From the line containing "py-opera-notes" to the line containing "## Best Practices" in the records below, set down every line exactly as it stands, both ends included, and skip the pictures.

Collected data
_ _ _ _ _ _ _
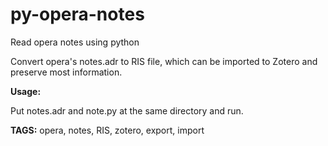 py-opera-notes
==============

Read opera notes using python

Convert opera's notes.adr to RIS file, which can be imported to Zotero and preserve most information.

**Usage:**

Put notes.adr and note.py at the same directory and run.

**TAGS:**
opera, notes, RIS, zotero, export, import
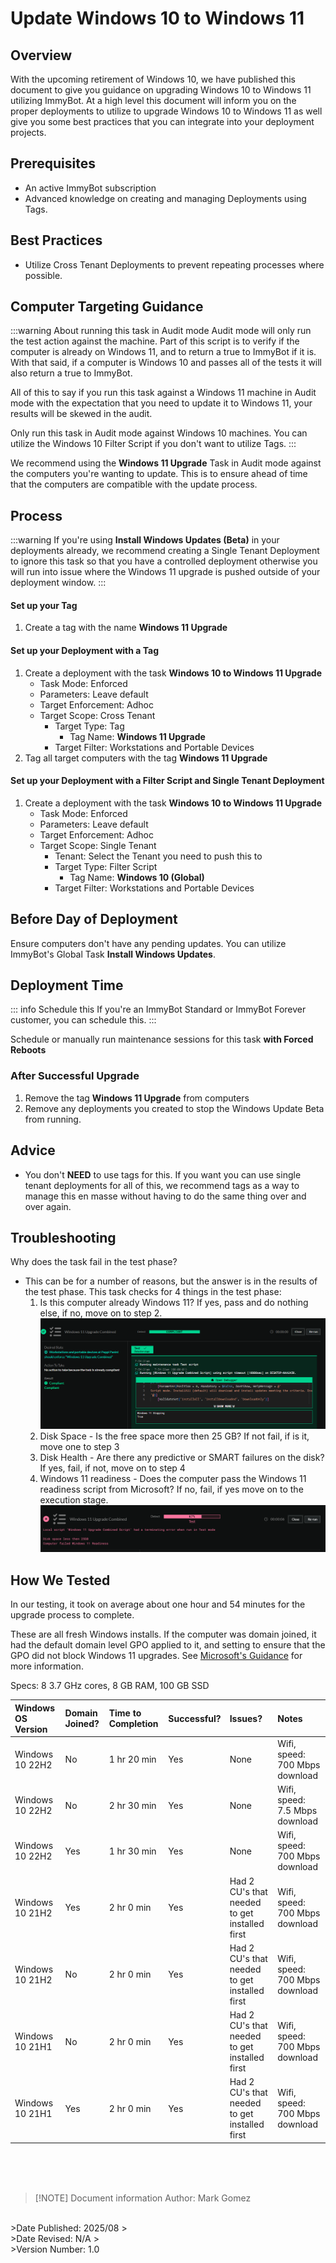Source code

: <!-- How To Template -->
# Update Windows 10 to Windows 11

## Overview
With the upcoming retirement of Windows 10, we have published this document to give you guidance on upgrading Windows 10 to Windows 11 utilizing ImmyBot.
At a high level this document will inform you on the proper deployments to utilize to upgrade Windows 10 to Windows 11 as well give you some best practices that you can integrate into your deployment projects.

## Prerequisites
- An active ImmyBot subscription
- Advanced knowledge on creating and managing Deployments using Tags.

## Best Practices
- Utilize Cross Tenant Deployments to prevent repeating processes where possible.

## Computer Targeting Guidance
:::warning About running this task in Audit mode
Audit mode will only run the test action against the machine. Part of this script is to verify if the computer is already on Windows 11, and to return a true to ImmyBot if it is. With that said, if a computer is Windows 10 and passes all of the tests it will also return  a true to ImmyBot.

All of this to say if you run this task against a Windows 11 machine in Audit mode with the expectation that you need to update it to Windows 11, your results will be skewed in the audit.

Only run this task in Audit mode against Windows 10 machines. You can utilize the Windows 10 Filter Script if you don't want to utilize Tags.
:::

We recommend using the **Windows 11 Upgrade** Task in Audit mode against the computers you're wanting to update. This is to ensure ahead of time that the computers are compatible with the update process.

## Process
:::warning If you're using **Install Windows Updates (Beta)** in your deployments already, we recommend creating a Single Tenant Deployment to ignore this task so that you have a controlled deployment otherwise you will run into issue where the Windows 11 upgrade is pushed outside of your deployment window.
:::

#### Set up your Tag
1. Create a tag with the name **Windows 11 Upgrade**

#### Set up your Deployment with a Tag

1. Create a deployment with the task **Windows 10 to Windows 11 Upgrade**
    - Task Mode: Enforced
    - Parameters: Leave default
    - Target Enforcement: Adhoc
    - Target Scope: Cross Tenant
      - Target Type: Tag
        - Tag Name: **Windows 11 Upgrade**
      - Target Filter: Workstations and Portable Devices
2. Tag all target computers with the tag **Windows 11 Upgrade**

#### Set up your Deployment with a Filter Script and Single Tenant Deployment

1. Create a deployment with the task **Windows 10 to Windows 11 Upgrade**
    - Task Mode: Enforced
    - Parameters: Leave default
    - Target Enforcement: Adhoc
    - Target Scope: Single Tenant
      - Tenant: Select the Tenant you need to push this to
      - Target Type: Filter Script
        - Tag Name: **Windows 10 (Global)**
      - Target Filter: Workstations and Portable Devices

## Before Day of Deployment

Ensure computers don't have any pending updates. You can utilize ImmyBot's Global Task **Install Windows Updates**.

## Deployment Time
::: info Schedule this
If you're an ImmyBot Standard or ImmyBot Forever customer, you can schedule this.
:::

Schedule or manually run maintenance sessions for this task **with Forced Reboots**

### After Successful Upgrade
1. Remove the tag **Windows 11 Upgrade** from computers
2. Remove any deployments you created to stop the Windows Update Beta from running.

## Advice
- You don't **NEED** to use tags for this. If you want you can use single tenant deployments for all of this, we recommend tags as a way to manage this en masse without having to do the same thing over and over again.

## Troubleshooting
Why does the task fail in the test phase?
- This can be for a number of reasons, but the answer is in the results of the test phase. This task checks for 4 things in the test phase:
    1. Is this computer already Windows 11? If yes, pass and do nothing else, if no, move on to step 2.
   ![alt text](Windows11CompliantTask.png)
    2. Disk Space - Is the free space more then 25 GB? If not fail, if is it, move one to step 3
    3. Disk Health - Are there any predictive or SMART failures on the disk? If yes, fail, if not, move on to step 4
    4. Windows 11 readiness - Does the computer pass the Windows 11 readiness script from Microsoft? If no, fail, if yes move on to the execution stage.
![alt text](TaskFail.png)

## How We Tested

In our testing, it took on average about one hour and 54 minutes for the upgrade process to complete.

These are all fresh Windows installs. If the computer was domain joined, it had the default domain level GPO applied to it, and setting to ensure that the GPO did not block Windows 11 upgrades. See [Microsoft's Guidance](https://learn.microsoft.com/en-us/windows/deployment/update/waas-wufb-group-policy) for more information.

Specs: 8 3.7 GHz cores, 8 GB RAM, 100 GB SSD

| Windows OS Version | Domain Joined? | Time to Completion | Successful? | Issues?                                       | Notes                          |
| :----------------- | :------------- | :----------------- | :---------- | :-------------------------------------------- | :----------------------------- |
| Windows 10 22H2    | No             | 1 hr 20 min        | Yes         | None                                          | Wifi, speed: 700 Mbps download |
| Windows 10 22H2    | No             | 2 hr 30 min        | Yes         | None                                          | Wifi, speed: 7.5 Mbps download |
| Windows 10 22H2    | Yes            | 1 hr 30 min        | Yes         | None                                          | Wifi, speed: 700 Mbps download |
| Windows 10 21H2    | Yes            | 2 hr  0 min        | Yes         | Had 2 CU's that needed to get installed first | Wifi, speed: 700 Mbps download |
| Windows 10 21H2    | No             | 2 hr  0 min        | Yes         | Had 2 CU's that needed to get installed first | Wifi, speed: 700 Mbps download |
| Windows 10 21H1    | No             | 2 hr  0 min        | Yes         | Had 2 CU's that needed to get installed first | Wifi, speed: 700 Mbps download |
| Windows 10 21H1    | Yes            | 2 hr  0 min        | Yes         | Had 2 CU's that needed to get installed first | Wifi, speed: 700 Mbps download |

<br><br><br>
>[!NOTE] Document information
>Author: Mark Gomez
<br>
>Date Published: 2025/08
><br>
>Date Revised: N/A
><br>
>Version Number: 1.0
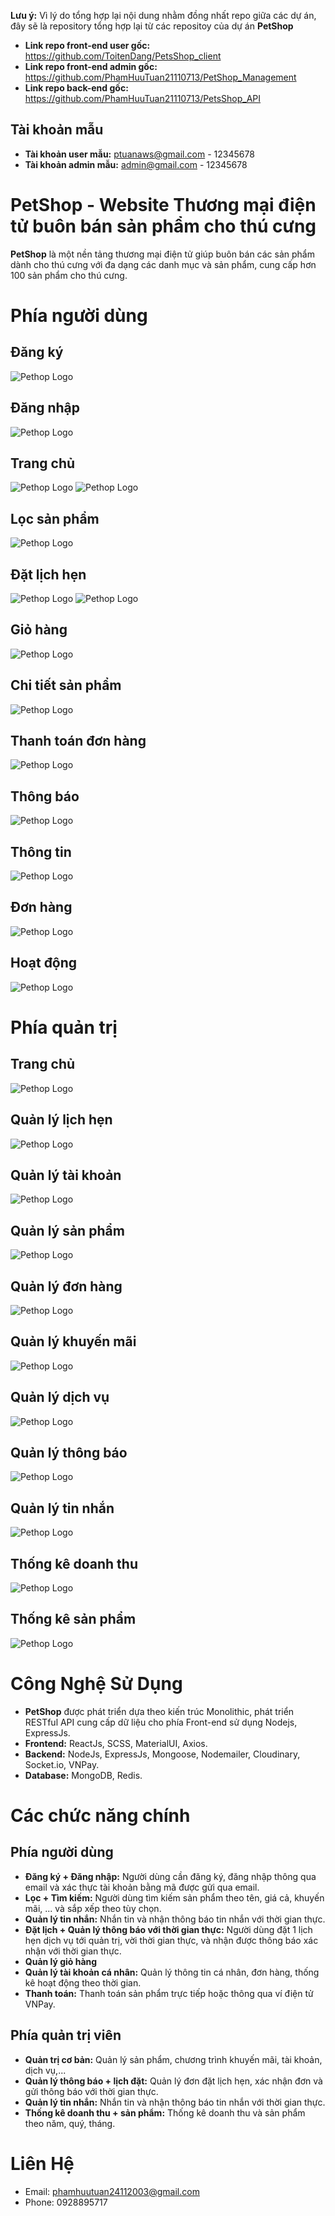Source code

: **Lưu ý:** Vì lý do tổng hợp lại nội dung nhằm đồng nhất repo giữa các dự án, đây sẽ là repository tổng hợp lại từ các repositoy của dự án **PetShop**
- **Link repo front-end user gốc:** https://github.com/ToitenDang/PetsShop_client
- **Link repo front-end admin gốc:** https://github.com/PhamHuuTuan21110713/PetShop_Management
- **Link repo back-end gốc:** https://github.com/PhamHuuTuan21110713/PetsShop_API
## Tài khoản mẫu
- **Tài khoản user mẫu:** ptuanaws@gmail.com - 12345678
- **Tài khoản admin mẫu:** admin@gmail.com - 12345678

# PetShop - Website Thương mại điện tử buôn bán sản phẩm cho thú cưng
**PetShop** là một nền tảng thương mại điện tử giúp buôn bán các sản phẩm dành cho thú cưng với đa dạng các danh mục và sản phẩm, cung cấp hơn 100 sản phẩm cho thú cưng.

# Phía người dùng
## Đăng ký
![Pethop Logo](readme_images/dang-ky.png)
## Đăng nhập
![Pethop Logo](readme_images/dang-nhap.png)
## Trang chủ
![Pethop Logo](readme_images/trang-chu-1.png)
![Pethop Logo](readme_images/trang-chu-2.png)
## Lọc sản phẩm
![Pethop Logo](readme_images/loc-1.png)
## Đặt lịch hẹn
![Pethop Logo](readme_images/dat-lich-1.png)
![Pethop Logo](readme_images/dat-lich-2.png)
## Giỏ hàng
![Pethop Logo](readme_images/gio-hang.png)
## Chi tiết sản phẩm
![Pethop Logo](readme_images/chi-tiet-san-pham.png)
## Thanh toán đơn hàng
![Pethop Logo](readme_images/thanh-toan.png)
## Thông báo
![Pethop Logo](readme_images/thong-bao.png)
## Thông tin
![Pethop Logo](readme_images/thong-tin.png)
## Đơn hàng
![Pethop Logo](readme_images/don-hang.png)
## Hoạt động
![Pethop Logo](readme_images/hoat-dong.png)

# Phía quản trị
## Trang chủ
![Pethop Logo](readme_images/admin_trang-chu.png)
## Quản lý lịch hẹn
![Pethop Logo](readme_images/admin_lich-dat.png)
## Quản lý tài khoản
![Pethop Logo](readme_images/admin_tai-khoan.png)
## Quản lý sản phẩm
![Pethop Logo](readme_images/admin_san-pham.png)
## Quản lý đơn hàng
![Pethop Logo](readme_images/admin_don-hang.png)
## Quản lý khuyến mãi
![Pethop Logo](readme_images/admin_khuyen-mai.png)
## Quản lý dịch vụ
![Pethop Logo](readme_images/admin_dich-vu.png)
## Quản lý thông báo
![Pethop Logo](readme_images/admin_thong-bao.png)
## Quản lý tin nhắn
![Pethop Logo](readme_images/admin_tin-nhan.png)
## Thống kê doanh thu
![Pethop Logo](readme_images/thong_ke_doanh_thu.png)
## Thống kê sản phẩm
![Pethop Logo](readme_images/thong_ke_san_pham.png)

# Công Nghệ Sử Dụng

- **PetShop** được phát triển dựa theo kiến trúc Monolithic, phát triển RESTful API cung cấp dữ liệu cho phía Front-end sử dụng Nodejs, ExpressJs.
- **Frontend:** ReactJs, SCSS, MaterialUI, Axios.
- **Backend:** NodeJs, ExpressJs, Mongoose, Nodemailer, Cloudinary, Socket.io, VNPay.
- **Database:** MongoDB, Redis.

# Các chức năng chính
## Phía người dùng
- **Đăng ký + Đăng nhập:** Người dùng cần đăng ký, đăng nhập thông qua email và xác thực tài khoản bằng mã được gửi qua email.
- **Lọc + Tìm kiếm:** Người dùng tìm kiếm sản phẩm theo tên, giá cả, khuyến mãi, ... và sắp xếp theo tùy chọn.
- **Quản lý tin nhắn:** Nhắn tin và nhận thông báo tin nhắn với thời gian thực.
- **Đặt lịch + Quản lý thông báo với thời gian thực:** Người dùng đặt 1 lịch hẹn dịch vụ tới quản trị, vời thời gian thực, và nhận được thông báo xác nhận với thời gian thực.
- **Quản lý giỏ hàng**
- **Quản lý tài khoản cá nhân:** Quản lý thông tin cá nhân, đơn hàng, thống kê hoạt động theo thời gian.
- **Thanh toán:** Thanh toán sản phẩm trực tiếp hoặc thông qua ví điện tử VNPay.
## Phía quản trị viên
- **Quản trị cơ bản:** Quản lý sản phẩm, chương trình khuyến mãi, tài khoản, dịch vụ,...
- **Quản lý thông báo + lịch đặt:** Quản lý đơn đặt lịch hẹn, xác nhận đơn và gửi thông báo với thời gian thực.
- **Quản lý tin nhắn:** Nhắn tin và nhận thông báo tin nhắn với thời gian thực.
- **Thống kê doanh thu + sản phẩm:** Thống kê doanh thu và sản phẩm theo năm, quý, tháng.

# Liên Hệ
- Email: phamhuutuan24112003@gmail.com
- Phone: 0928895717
_ _ _ _ _ _ _
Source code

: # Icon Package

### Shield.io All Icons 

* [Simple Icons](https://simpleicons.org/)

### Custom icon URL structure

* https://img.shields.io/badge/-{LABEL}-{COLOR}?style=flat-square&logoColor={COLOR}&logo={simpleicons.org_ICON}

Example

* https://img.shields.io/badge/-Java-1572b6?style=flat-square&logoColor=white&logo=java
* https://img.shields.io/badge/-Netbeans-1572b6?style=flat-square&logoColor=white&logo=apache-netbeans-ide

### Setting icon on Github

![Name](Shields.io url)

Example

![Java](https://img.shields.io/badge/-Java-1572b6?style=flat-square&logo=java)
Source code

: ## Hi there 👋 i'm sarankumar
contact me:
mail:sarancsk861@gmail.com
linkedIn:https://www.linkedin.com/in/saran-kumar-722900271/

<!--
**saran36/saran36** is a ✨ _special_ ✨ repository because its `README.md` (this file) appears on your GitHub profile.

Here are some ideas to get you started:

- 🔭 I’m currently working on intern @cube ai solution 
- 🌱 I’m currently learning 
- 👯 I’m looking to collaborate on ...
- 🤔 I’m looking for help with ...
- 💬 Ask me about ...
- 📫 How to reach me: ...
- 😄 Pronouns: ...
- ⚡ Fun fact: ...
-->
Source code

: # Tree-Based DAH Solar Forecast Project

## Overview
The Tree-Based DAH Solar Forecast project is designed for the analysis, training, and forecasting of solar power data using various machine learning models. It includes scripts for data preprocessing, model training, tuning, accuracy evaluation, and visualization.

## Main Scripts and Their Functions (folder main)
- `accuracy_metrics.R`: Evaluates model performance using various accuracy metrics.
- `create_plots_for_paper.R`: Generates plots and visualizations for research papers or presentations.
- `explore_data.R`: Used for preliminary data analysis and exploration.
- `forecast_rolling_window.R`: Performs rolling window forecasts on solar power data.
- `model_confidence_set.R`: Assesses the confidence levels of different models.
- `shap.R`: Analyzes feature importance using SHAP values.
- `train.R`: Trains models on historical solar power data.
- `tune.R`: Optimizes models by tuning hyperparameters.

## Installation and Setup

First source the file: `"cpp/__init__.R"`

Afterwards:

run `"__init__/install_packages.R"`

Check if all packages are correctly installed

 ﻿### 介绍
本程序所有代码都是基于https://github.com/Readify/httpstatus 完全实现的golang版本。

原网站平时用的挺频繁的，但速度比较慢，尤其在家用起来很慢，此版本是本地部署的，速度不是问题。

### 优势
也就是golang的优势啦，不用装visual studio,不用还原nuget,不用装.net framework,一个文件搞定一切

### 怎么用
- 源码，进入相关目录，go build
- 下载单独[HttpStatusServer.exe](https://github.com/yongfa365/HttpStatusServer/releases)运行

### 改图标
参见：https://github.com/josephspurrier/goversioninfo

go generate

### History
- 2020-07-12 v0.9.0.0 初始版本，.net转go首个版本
_ _ _ _ _ _ _
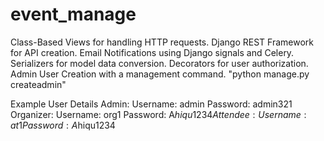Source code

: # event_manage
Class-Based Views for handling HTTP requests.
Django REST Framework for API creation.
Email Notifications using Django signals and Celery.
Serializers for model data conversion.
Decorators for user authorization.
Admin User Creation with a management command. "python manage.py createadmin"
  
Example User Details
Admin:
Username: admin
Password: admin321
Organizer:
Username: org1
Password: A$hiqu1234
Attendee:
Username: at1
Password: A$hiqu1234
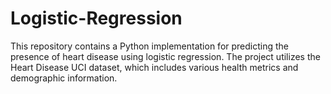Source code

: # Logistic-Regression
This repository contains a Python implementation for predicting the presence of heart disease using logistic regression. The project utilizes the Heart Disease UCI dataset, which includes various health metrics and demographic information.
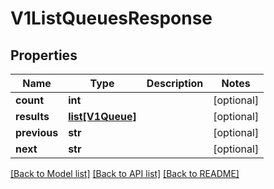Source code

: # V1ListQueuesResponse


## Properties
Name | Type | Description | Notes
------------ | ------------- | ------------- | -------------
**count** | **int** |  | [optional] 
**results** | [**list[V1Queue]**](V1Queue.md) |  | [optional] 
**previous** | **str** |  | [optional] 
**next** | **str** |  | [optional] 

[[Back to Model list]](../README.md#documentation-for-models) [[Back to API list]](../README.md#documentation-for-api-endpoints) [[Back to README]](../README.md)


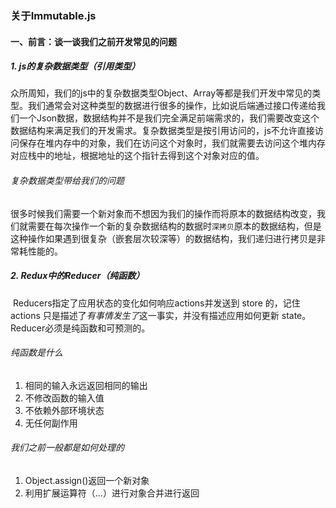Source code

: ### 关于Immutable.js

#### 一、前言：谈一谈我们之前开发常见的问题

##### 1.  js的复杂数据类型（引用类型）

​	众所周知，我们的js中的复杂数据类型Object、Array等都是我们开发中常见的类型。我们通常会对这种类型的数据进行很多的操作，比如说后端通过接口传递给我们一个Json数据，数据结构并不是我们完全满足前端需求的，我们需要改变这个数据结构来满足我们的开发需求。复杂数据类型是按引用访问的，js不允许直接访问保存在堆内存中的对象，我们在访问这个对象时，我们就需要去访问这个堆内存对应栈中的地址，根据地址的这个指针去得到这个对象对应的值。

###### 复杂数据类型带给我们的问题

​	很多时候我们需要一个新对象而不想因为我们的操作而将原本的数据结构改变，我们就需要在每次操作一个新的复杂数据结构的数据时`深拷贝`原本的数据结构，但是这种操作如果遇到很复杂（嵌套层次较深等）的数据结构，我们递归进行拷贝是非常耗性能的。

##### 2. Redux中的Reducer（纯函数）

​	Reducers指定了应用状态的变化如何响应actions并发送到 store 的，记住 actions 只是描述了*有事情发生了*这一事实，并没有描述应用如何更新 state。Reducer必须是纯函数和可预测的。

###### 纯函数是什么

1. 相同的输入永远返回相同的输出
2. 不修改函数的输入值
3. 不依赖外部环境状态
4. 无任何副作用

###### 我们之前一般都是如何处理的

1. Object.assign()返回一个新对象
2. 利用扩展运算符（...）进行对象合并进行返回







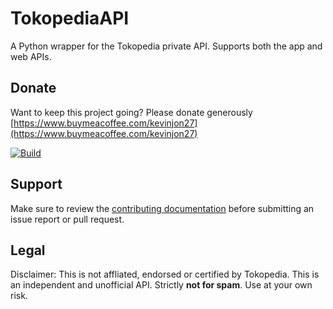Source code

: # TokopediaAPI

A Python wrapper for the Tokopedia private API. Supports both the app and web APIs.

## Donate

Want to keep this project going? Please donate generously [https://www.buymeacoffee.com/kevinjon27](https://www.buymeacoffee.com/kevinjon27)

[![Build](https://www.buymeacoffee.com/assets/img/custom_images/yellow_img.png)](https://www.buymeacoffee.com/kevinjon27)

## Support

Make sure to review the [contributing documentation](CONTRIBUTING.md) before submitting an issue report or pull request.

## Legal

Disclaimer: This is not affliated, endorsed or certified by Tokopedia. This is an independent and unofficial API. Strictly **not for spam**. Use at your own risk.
_ _ _ _ _ _ _
*RESPONSE TO THIS TASK*:
 py-opera-notes
==============

Read opera notes using python

Convert opera's notes.adr to RIS file, which can be imported to Zotero and preserve most information.

**Usage:**

Put notes.adr and note.py at the same directory and run.

**TAGS:**
opera, notes, RIS, zotero, export, import
Source code

: <!-- How To Template -->
# Update Windows 10 to Windows 11

## Overview
With the upcoming retirement of Windows 10, we have published this document to give you guidance on upgrading Windows 10 to Windows 11 utilizing ImmyBot.
At a high level this document will inform you on the proper deployments to utilize to upgrade Windows 10 to Windows 11 as well give you some best practices that you can integrate into your deployment projects.

## Prerequisites
- An active ImmyBot subscription
- Advanced knowledge on creating and managing Deployments using Tags.

## Best Practices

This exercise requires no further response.